The answer came in stages. Through 2021 Reddit integrated Dubsmash's creation tools into its own product and, in August 2021, rolled out a TikTok-style video feed for iOS — a vertical, swipeable stream of videos drawn from the communities a user followed, complete with swipe-up-for-next mechanics lifted straight from the dominant short-video apps. Reddit reported strong engagement gains from the feed, citing roughly 70 percent growth in hours watched and a sizeable jump in daily video viewers.
Having extracted what it wanted, Reddit announced on 23 November 2021 that it would shut Dubsmash down. The standalone app was pulled from the Apple App Store and Google Play, and existing installs were set to stop functioning in February 2022. The Dubsmash brand and its independent community — the thing users had signed up for — were discontinued, while its technology lived on inside Reddit. It was a textbook acqui-hire-and-discard: buy a product for its team and tech, then close the product and leave its users to find somewhere else to go.
The move drew criticism on familiar grounds. Dubsmash's community, which skewed younger and included a notable share of Black creators, lost the dedicated space they had built, with Reddit offering integration into a very different platform rather than continuity.
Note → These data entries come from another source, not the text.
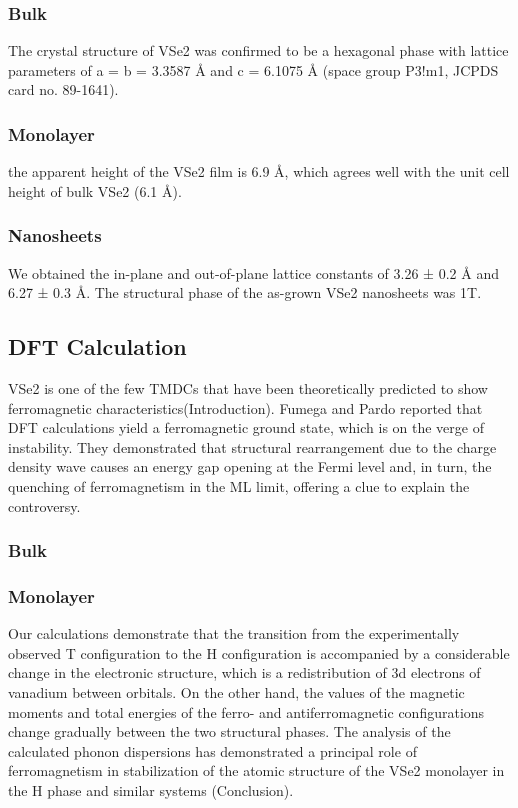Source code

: \subsubsection{Bulk}
The crystal structure of VSe2 was confirmed to be a hexagonal phase with lattice parameters of a = b = 3.3587 Å and c = 6.1075 Å (space group P3!m1, JCPDS card no. 89-1641)\cite{C8NR09258C}.
\subsubsection{Monolayer}
the apparent height of the VSe2 film is 6.9 Å, which agrees well with the unit cell height of bulk VSe2 (6.1 Å).
\subsubsection{Nanosheets}
We obtained the in-plane and out-of-plane lattice constants of 3.26 ± 0.2 Å and 6.27 ± 0.3 Å. The structural phase of the as-grown VSe2 nanosheets was 1T\cite{C8NR09258C}.
\subsection{DFT Calculation}
VSe2 is one of the few TMDCs that have been theoretically predicted to show ferromagnetic characteristics\cite{C8NR09258C}(Introduction). Fumega and Pardo reported that DFT calculations yield a ferromagnetic ground state, which is on the verge of instability. They demonstrated that structural rearrangement due to the charge density wave causes an energy gap opening at the Fermi level and, in turn, the quenching of ferromagnetism in the ML limit, offering a clue to explain the controversy\cite{doi:10.1021/acsnano.9b02996}. 
\subsubsection{Bulk}

\subsubsection{Monolayer}
Our calculations demonstrate that the transition from the experimentally observed T configuration to the H configuration is accompanied by a considerable change in the electronic structure, which is a redistribution of 3d electrons of vanadium between orbitals. On the other hand, the values of the magnetic moments and total energies of the ferro- and antiferromagnetic configurations change gradually between the two structural phases. The analysis of the calculated phonon dispersions has demonstrated a principal role of ferromagnetism in stabilization of the atomic structure of the VSe2 monolayer in the H phase and similar systems \cite{C9CP03726H}(Conclusion).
More broadly, the episode exemplified a strategy that unsettled Reddit's own users too: the steady reshaping of Reddit in the image of TikTok, prioritizing an algorithmic, video-first engagement loop over the link-and-discussion format that defined the site. Longtime Redditors who had no interest in a vertical video feed saw screen real estate and product focus shifting toward a format borrowed wholesale from a competitor.
The Dubsmash saga sits alongside Reddit's other discontinued media bets — RPAN, Reddit Talk — as evidence of a company repeatedly launching, acquiring and then abandoning features in pursuit of the engagement patterns of larger rivals. For Dubsmash's users specifically, it was a clear case of an acquisition serving the acquirer's roadmap while the acquired community was wound down.